> [WHAT YOU WILL DO]:
Every entry below is to be copied exactly, with nothing left out.

══════════════════════════════

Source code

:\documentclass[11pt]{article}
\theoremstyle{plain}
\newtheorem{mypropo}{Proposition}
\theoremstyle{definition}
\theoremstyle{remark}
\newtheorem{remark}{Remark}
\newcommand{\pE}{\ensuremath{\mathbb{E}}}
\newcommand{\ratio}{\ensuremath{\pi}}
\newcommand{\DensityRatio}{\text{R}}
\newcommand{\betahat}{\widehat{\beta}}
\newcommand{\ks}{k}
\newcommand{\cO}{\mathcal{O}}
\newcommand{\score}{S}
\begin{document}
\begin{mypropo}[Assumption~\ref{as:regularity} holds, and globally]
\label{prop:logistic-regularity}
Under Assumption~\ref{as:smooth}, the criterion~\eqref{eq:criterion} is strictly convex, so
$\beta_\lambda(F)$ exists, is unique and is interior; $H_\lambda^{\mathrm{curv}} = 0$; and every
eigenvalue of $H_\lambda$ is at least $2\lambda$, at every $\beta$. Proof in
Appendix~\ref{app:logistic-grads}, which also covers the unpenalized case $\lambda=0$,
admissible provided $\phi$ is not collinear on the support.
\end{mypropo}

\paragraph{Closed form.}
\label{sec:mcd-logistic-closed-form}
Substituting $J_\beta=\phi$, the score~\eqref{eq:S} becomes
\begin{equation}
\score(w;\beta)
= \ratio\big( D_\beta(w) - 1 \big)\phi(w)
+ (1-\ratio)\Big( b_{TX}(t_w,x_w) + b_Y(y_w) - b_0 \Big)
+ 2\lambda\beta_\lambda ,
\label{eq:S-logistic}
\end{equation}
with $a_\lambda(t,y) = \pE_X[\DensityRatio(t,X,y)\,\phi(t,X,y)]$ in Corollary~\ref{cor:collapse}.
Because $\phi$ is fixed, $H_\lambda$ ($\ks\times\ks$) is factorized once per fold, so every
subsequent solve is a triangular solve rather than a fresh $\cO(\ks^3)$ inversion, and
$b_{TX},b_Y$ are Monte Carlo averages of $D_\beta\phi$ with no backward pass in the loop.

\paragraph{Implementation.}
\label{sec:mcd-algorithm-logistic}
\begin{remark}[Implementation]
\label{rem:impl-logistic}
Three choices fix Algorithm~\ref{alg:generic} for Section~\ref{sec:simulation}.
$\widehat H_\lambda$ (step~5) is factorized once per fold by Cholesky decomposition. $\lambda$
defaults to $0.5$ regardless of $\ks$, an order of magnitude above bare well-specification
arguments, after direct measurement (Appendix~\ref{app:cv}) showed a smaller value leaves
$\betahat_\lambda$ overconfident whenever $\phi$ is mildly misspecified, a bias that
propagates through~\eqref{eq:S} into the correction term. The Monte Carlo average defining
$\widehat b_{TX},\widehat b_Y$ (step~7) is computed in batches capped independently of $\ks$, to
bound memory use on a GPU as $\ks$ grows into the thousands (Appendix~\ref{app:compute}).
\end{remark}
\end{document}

══════════════════════════════

> [WRITTEN SOLUTION]:
Source code

:\documentclass[11pt]{article}
\theoremstyle{plain}
\newtheorem{mypropo}{Proposition}
\theoremstyle{definition}
\theoremstyle{remark}
\newtheorem{remark}{Remark}
\newcommand{\pE}{\ensuremath{\mathbb{E}}}
\newcommand{\ratio}{\ensuremath{\pi}}
\newcommand{\DensityRatio}{\text{R}}
\newcommand{\betahat}{\widehat{\beta}}
\newcommand{\ks}{k}
\newcommand{\cO}{\mathcal{O}}
\newcommand{\score}{S}
\begin{document}
\begin{mypropo}[Assumption~\ref{as:regularity} holds, and globally]
\label{prop:logistic-regularity}
Under Assumption~\ref{as:smooth}, the criterion~\eqref{eq:criterion} is strictly convex, so
$\beta_\lambda(F)$ exists, is unique and is interior; $H_\lambda^{\mathrm{curv}} = 0$; and every
eigenvalue of $H_\lambda$ is at least $2\lambda$, at every $\beta$. Proof in
Appendix~\ref{app:logistic-grads}, which also covers the unpenalized case $\lambda=0$,
admissible provided $\phi$ is not collinear on the support.
\end{mypropo}

\paragraph{Closed form.}
\label{sec:mcd-logistic-closed-form}
Substituting $J_\beta=\phi$, the score~\eqref{eq:S} becomes
\begin{equation}
\score(w;\beta)
= \ratio\big( D_\beta(w) - 1 \big)\phi(w)
+ (1-\ratio)\Big( b_{TX}(t_w,x_w) + b_Y(y_w) - b_0 \Big)
+ 2\lambda\beta_\lambda ,
\label{eq:S-logistic}
\end{equation}
with $a_\lambda(t,y) = \pE_X[\DensityRatio(t,X,y)\,\phi(t,X,y)]$ in Corollary~\ref{cor:collapse}.
Because $\phi$ is fixed, $H_\lambda$ ($\ks\times\ks$) is factorized once per fold, so every
subsequent solve is a triangular solve rather than a fresh $\cO(\ks^3)$ inversion, and
$b_{TX},b_Y$ are Monte Carlo averages of $D_\beta\phi$ with no backward pass in the loop.

\paragraph{Implementation.}
\label{sec:mcd-algorithm-logistic}
\begin{remark}[Implementation]
\label{rem:impl-logistic}
Three choices fix Algorithm~\ref{alg:generic} for Section~\ref{sec:simulation}.
$\widehat H_\lambda$ (step~5) is factorized once per fold by Cholesky decomposition. $\lambda$
defaults to $0.5$ regardless of $\ks$, an order of magnitude above bare well-specification
arguments, after direct measurement (Appendix~\ref{app:cv}) showed a smaller value leaves
$\betahat_\lambda$ overconfident whenever $\phi$ is mildly misspecified, a bias that
propagates through~\eqref{eq:S} into the correction term. The Monte Carlo average defining
$\widehat b_{TX},\widehat b_Y$ (step~7) is computed in batches capped independently of $\ks$, to
bound memory use on a GPU as $\ks$ grows into the thousands (Appendix~\ref{app:compute}).
\end{remark}
\end{document}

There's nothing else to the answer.